Windows + Intel(R) UHD Graphics 620

Command $$$1$$$: ./gpu-cpu-example 1000 "1.488.650.txt".

Results for 1000 copies of field

nFields: 1000
input file: '1.488.650.txt'

List of available devices:
   0:   Intel(R) UHD Graphics 620 (platform: Intel(R) OpenCL HD Graphics)

Number of CPU threads: 8

Default device will be used:
        Intel(R) UHD Graphics 620 (platform: Intel(R) OpenCL HD Graphics)

Completed during 3.74463 seconds:
  GPU ops:      1.488.650.000
  CPU ops:      3.860.069.450
  Sum ops:      5.348.719.450

Productivity per 1 second:
GPU Speed:        397.542.465/s
CPU Speed:      1.030.827.613/s
Sum Speed:      1.428.370.078/s

Command $$$2$$$: ./gpu-cpu-example 10000 "1.488.650.txt"

Results for 10000 copies of field

   nFields: 10000
input file: '1.488.650.txt'

List of available devices:
   0:   Intel(R) UHD Graphics 620 (platform: Intel(R) OpenCL HD Graphics)

Number of CPU threads: 8

Default device will be used:
        Intel(R) UHD Graphics 620 (platform: Intel(R) OpenCL HD Graphics)

Completed during 81.025 seconds:
  GPU ops:     14.886.500.000
  CPU ops:     72.504.698.250
  Sum ops:     87.391.198.250

Productivity per 1 second:
GPU Speed:        183.727.212/s
CPU Speed:        894.843.388/s
Sum Speed:      1.078.570.600/s

Failed on Windows + Intel(R) Iris(R) Xe Graphics

Intel(R) Iris(R) Xe Graphics skipped some fields and decided do not calculate them. Probably, something wrong with driver/setup, but I can't resolve it. GPU ops have to be
1.488.650.000, but they are 1.143.283.200. Debugging shows that elements [0,255] and [512,767] has been calculated, while [256,511] and [768,999] are skipped. Any ideas how to resolve?

results for 1000 copies of field

$ ./gpu-cpu-example 1000 "1.488.650.txt"
nFields: 1000
input file: '1.488.650.txt'
List of available devices:
   0:   Intel(R) Iris(R) Xe Graphics (platform: Intel(R) OpenCL HD Graphics)

Number of CPU threads: 8

Default device will be used:
        Intel(R) Iris(R) Xe Graphics (platform: Intel(R) OpenCL HD Graphics)
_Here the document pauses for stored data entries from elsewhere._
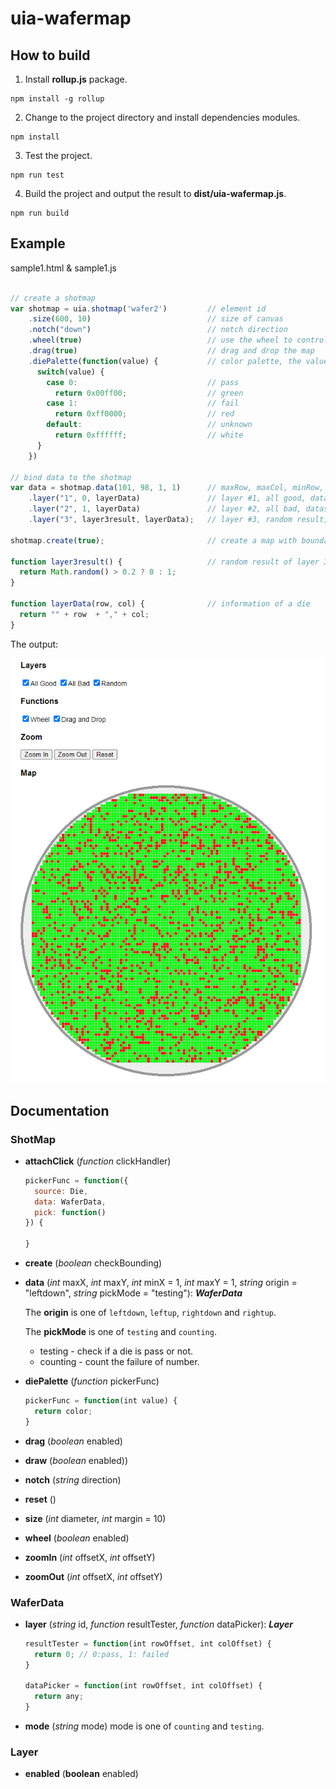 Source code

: uia-wafermap
===

## How to build
1. Install __rollup.js__ package.
```
npm install -g rollup
```

2. Change to the project directory and install dependencies modules.
```
npm install
```

3. Test the project.
```
npm run test
```

4. Build the project and output the result to __dist/uia-wafermap.js__.
```
npm run build
```

## Example
sample1.html & sample1.js
```js

// create a shotmap
var shotmap = uia.shotmap('wafer2')         // element id
    .size(600, 10)                          // size of canvas
    .notch("down")                          // notch direction
    .wheel(true)                            // use the wheel to control zoom in & out 
    .drag(true)                             // drag and drop the map
    .diePalette(function(value) {           // color palette, the value passed from result function.
      switch(value) {
        case 0:                             // pass
          return 0x00ff00;                  // green
        case 1:                             // fail
          return 0xff0000;                  // red
        default:                            // unknown
          return 0xffffff;                  // white
      }
    })

// bind data to the shotmap
var data = shotmap.data(101, 98, 1, 1)      // maxRow, maxCol, minRow, minCol, origin="leftdown", pickMode="testing"
    .layer("1", 0, layerData)               // layer #1, all good, dataset
    .layer("2", 1, layerData)               // layer #2, all bad, dataset
    .layer("3", layer3result, layerData);   // layer #3, random result, dataset

shotmap.create(true);                       // create a map with boundary checking. 

function layer3result() {                   // random result of layer 3
  return Math.random() > 0.2 ? 0 : 1;       
}  

function layerData(row, col) {              // information of a die
  return "" + row  + "," + col;
}  
```

The output:

![WaferMap](WaferMap.png)

## Documentation

### ShotMap

* __attachClick__ (_function_ clickHandler)

  ```js
  pickerFunc = function({
    source: Die,
    data: WaferData,
    pick: function()
  }) {

  }
  ```

* __create__ (_boolean_ checkBounding)

* __data__ (_int_ maxX, _int_ maxY, _int_ minX = 1, _int_ maxY = 1, _string_ origin = "leftdown", _string_ pickMode = "testing"): ___WaferData___

  The __origin__ is one of `leftdown`, `leftup`, `rightdown` and `rightup`.

  The __pickMode__ is one of `testing` and `counting`.
  * testing - check if a die is pass or not.
  * counting - count the failure of number.


* __diePalette__ (_function_ pickerFunc)
  ```js
  pickerFunc = function(int value) {
    return color;
  }
  ```


* __drag__ (_boolean_ enabled)

* __draw__ (_boolean_ enabled))

* __notch__ (_string_ direction)

* __reset__ ()

* __size__ (_int_ diameter, _int_ margin = 10)

* __wheel__ (_boolean_ enabled)

* __zoomIn__ (_int_ offsetX, _int_ offsetY)

* __zoomOut__ (_int_ offsetX, _int_ offsetY)


### WaferData

* __layer__ (_string_ id, _function_ resultTester, _function_ dataPicker): ___Layer___
  ```js
  resultTester = function(int rowOffset, int colOffset) {
    return 0; // 0:pass, 1: failed
  }

  dataPicker = function(int rowOffset, int colOffset) {
    return any;
  }
  ```

* __mode__ (_string_ mode)
  mode is one of `counting` and `testing`.


### Layer

* __enabled__ (__boolean__ enabled)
Completed during 6.31165 seconds:
  GPU ops:      1.143.283.200
  CPU ops:     16.477.866.850
  Sum ops:     17.621.150.050

Productivity per 1 second:
GPU Speed:        181.138.523/s
CPU Speed:      2.610.706.147/s
Sum Speed:      2.791.844.670/s

Other examples

You can read full Boost.Compute Tutorial and try all of the examples here. Then you will still have some questions like "How to use long long as return type?" you can see examples in a directory boost/compute/test on the github. You can find the testing of for each Boost.Compute method here, reproduce them and see how long long or your own structures can be registered and used.

P.S. If you are able to test written code on your GPU/CPU, please, write your results in comments.